▸ WHAT YOU ARE ASKED TO DO: Write the data out again exactly and in full.
-------- DATA EXTRACT --------
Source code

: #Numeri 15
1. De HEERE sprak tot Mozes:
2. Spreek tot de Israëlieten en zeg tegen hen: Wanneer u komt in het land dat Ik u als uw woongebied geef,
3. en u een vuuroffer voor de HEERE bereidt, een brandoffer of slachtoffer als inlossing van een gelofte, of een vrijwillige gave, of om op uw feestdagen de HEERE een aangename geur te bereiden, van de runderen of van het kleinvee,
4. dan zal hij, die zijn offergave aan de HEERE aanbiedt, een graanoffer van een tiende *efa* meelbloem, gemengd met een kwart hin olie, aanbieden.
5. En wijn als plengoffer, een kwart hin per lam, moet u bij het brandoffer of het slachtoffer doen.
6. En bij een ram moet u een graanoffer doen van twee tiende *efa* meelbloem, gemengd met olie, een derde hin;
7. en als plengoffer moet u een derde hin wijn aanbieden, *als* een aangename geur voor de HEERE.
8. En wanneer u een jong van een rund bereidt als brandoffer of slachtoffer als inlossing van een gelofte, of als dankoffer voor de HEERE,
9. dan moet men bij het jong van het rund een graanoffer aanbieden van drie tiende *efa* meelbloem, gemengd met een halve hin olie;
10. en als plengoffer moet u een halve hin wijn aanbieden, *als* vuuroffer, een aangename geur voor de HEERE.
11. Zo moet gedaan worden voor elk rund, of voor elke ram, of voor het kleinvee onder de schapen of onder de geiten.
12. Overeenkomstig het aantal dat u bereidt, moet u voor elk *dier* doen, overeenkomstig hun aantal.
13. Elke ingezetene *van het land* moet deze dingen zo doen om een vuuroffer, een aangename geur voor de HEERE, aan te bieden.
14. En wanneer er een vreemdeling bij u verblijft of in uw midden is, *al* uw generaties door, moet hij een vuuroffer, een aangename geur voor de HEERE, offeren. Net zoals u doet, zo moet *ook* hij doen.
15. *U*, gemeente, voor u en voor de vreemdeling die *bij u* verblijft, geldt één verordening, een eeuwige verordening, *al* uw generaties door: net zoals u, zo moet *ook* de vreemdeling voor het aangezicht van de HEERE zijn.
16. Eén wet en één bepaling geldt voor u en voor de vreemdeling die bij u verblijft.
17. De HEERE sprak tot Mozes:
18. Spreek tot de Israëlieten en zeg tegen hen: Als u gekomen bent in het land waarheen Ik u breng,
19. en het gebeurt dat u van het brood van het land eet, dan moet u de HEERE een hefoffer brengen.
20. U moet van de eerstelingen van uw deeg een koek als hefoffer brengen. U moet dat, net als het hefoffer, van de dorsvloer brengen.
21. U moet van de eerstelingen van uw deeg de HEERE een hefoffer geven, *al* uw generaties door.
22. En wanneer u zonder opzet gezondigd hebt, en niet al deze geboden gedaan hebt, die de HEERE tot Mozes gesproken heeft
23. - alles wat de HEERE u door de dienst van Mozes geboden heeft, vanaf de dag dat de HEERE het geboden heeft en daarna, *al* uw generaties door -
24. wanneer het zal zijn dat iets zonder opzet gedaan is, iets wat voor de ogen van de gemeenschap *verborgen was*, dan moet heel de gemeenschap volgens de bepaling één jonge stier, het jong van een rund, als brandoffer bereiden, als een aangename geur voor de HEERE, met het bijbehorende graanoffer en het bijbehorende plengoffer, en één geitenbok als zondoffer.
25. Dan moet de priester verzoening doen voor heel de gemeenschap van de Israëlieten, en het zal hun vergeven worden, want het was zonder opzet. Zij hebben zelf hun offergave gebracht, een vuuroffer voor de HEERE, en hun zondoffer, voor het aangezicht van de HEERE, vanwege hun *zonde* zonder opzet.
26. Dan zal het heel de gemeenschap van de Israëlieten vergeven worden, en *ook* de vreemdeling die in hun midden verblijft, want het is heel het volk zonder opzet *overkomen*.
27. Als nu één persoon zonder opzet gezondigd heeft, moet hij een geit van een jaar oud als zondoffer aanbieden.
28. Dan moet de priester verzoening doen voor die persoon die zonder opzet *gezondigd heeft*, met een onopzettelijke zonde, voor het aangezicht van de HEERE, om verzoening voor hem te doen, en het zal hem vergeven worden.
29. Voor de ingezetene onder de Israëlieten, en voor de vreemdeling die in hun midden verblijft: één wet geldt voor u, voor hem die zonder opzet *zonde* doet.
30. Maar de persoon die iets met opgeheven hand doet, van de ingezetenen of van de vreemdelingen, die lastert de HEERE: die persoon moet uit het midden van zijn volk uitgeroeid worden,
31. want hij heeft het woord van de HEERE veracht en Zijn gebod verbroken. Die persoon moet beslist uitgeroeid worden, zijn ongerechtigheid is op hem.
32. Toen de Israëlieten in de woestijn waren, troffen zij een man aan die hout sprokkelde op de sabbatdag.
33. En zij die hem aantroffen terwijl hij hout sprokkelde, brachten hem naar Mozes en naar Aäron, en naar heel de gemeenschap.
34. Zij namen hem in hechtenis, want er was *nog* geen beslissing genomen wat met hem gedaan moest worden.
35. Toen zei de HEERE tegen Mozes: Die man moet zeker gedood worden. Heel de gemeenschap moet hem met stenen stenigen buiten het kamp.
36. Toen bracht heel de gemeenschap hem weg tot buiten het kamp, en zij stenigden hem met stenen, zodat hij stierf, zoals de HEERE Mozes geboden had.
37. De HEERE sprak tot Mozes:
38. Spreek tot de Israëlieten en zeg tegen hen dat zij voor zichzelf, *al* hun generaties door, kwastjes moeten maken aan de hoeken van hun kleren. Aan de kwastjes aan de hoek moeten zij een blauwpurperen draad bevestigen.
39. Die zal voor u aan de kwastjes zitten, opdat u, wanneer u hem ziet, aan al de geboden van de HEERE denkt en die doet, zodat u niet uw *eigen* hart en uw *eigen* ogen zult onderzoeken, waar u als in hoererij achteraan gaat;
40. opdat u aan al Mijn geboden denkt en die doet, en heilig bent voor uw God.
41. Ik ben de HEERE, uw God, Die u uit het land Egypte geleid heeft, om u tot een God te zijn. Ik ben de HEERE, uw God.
--------
▸ RESULT OF THE EXERCISE:
Source code

: #Numeri 15
1. De HEERE sprak tot Mozes:
2. Spreek tot de Israëlieten en zeg tegen hen: Wanneer u komt in het land dat Ik u als uw woongebied geef,
3. en u een vuuroffer voor de HEERE bereidt, een brandoffer of slachtoffer als inlossing van een gelofte, of een vrijwillige gave, of om op uw feestdagen de HEERE een aangename geur te bereiden, van de runderen of van het kleinvee,
4. dan zal hij, die zijn offergave aan de HEERE aanbiedt, een graanoffer van een tiende *efa* meelbloem, gemengd met een kwart hin olie, aanbieden.
5. En wijn als plengoffer, een kwart hin per lam, moet u bij het brandoffer of het slachtoffer doen.
6. En bij een ram moet u een graanoffer doen van twee tiende *efa* meelbloem, gemengd met olie, een derde hin;
7. en als plengoffer moet u een derde hin wijn aanbieden, *als* een aangename geur voor de HEERE.
8. En wanneer u een jong van een rund bereidt als brandoffer of slachtoffer als inlossing van een gelofte, of als dankoffer voor de HEERE,
9. dan moet men bij het jong van het rund een graanoffer aanbieden van drie tiende *efa* meelbloem, gemengd met een halve hin olie;
10. en als plengoffer moet u een halve hin wijn aanbieden, *als* vuuroffer, een aangename geur voor de HEERE.
11. Zo moet gedaan worden voor elk rund, of voor elke ram, of voor het kleinvee onder de schapen of onder de geiten.
12. Overeenkomstig het aantal dat u bereidt, moet u voor elk *dier* doen, overeenkomstig hun aantal.
13. Elke ingezetene *van het land* moet deze dingen zo doen om een vuuroffer, een aangename geur voor de HEERE, aan te bieden.
14. En wanneer er een vreemdeling bij u verblijft of in uw midden is, *al* uw generaties door, moet hij een vuuroffer, een aangename geur voor de HEERE, offeren. Net zoals u doet, zo moet *ook* hij doen.
15. *U*, gemeente, voor u en voor de vreemdeling die *bij u* verblijft, geldt één verordening, een eeuwige verordening, *al* uw generaties door: net zoals u, zo moet *ook* de vreemdeling voor het aangezicht van de HEERE zijn.
16. Eén wet en één bepaling geldt voor u en voor de vreemdeling die bij u verblijft.
17. De HEERE sprak tot Mozes:
18. Spreek tot de Israëlieten en zeg tegen hen: Als u gekomen bent in het land waarheen Ik u breng,
19. en het gebeurt dat u van het brood van het land eet, dan moet u de HEERE een hefoffer brengen.
20. U moet van de eerstelingen van uw deeg een koek als hefoffer brengen. U moet dat, net als het hefoffer, van de dorsvloer brengen.
21. U moet van de eerstelingen van uw deeg de HEERE een hefoffer geven, *al* uw generaties door.
22. En wanneer u zonder opzet gezondigd hebt, en niet al deze geboden gedaan hebt, die de HEERE tot Mozes gesproken heeft
23. - alles wat de HEERE u door de dienst van Mozes geboden heeft, vanaf de dag dat de HEERE het geboden heeft en daarna, *al* uw generaties door -
24. wanneer het zal zijn dat iets zonder opzet gedaan is, iets wat voor de ogen van de gemeenschap *verborgen was*, dan moet heel de gemeenschap volgens de bepaling één jonge stier, het jong van een rund, als brandoffer bereiden, als een aangename geur voor de HEERE, met het bijbehorende graanoffer en het bijbehorende plengoffer, en één geitenbok als zondoffer.
25. Dan moet de priester verzoening doen voor heel de gemeenschap van de Israëlieten, en het zal hun vergeven worden, want het was zonder opzet. Zij hebben zelf hun offergave gebracht, een vuuroffer voor de HEERE, en hun zondoffer, voor het aangezicht van de HEERE, vanwege hun *zonde* zonder opzet.
26. Dan zal het heel de gemeenschap van de Israëlieten vergeven worden, en *ook* de vreemdeling die in hun midden verblijft, want het is heel het volk zonder opzet *overkomen*.
27. Als nu één persoon zonder opzet gezondigd heeft, moet hij een geit van een jaar oud als zondoffer aanbieden.
28. Dan moet de priester verzoening doen voor die persoon die zonder opzet *gezondigd heeft*, met een onopzettelijke zonde, voor het aangezicht van de HEERE, om verzoening voor hem te doen, en het zal hem vergeven worden.
29. Voor de ingezetene onder de Israëlieten, en voor de vreemdeling die in hun midden verblijft: één wet geldt voor u, voor hem die zonder opzet *zonde* doet.
30. Maar de persoon die iets met opgeheven hand doet, van de ingezetenen of van de vreemdelingen, die lastert de HEERE: die persoon moet uit het midden van zijn volk uitgeroeid worden,
31. want hij heeft het woord van de HEERE veracht en Zijn gebod verbroken. Die persoon moet beslist uitgeroeid worden, zijn ongerechtigheid is op hem.
32. Toen de Israëlieten in de woestijn waren, troffen zij een man aan die hout sprokkelde op de sabbatdag.
33. En zij die hem aantroffen terwijl hij hout sprokkelde, brachten hem naar Mozes en naar Aäron, en naar heel de gemeenschap.
34. Zij namen hem in hechtenis, want er was *nog* geen beslissing genomen wat met hem gedaan moest worden.
35. Toen zei de HEERE tegen Mozes: Die man moet zeker gedood worden. Heel de gemeenschap moet hem met stenen stenigen buiten het kamp.
36. Toen bracht heel de gemeenschap hem weg tot buiten het kamp, en zij stenigden hem met stenen, zodat hij stierf, zoals de HEERE Mozes geboden had.
37. De HEERE sprak tot Mozes:
38. Spreek tot de Israëlieten en zeg tegen hen dat zij voor zichzelf, *al* hun generaties door, kwastjes moeten maken aan de hoeken van hun kleren. Aan de kwastjes aan de hoek moeten zij een blauwpurperen draad bevestigen.
39. Die zal voor u aan de kwastjes zitten, opdat u, wanneer u hem ziet, aan al de geboden van de HEERE denkt en die doet, zodat u niet uw *eigen* hart en uw *eigen* ogen zult onderzoeken, waar u als in hoererij achteraan gaat;
40. opdat u aan al Mijn geboden denkt en die doet, en heilig bent voor uw God.
41. Ik ben de HEERE, uw God, Die u uit het land Egypte geleid heeft, om u tot een God te zijn. Ik ben de HEERE, uw God.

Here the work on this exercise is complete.